Well, all things being equal, the trip up to the Renaissance Festival wasn’t a total loss. This in spite of the fact that everyone–and I mean everyone, that jumped up and down and exclaimed how much they really wanted to go with me to the Faire totally bailed on me, and that I couldn’t find a single one of the Mary Wash fencing crowd (nor could I reach them by cell phone), and the awful traffic and long drive to get there.
It was as packed as I’ve ever seen it, with long lines and people everywhere. So, there I was, ironically alone in a sea of thousands.
But, as stated, though disappointed at not being able to share the experience with friends known to me, all was not lost. There were still the standout acts that I enjoyed, such as the Pyrates Royale, of course, and Puke & Snot, et al.
The variety of human expression in dress and paint was, as always, arresting (not that I’ve gotten arrested–I’m much too careful for that 🙂 ).
I found a waster I wanted to try at the Hollow Earth booth. Having been playing with both the longsword and rapier, I’ve been toying with the idea of finding a good side sword, and learning technique with it.

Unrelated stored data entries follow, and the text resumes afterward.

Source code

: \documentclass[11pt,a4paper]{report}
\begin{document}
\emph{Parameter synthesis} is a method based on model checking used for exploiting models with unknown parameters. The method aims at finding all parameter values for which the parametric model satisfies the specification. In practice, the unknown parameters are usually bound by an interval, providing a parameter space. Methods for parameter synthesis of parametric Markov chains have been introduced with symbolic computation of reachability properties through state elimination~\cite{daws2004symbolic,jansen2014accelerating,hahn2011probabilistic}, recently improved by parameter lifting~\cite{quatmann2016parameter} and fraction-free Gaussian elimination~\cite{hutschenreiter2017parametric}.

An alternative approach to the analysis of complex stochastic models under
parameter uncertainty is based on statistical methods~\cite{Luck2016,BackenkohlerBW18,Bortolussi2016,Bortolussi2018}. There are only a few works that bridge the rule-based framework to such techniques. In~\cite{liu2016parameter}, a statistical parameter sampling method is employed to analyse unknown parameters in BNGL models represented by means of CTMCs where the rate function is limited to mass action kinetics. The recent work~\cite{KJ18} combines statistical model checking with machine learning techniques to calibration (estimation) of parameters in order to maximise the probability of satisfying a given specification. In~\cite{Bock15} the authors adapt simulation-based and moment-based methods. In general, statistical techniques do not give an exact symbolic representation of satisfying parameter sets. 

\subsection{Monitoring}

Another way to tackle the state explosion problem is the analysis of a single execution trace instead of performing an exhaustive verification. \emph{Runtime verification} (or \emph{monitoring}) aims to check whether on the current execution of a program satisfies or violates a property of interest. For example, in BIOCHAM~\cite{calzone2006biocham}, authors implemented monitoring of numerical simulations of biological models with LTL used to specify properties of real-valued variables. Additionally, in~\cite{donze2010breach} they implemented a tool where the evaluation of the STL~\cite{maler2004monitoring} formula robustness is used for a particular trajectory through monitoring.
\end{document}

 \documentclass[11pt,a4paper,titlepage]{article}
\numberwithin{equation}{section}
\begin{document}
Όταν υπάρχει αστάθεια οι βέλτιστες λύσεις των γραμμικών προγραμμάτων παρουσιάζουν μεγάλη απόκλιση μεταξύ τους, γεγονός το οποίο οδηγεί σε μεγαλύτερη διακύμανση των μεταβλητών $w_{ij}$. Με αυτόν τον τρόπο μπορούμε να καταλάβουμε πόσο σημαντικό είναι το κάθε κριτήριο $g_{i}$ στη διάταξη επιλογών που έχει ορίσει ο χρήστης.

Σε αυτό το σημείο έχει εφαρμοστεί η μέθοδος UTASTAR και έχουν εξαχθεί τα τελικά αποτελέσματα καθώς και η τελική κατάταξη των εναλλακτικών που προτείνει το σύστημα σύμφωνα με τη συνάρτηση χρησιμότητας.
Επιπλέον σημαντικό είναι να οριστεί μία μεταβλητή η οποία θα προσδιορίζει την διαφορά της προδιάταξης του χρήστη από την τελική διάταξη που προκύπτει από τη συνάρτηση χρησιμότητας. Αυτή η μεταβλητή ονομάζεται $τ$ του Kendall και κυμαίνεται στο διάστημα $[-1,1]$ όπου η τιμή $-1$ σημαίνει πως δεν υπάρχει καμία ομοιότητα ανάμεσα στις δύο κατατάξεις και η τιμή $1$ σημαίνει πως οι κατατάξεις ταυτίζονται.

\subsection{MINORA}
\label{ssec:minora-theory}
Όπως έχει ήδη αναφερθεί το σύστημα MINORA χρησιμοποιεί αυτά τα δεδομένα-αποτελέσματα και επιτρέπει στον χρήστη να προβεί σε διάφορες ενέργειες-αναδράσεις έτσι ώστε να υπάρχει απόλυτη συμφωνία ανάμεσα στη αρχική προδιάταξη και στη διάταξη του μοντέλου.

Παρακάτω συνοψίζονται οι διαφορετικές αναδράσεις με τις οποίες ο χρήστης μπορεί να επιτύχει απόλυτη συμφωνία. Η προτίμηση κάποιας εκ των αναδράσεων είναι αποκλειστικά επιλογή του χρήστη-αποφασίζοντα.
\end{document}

I was wondering how each of the sword forms and their techniques would inform the transitionary weapon, the side sword, also known by some as a “cut & thrust sword” (the girl at the booth, for instance). From my understanding, the side sword was a direct descendent of the arming sword, and developed into more and more rapier-like forms. When rapiers were finally the weapon of choice throughout much of Europe, the side sword remained in parallel development. Whilst the rapier was considered almost exclusively as a civilian weapon, for self-defense but especially for dueling, the side sword was still considered militarized, but was also carried for civilian dueling and defense.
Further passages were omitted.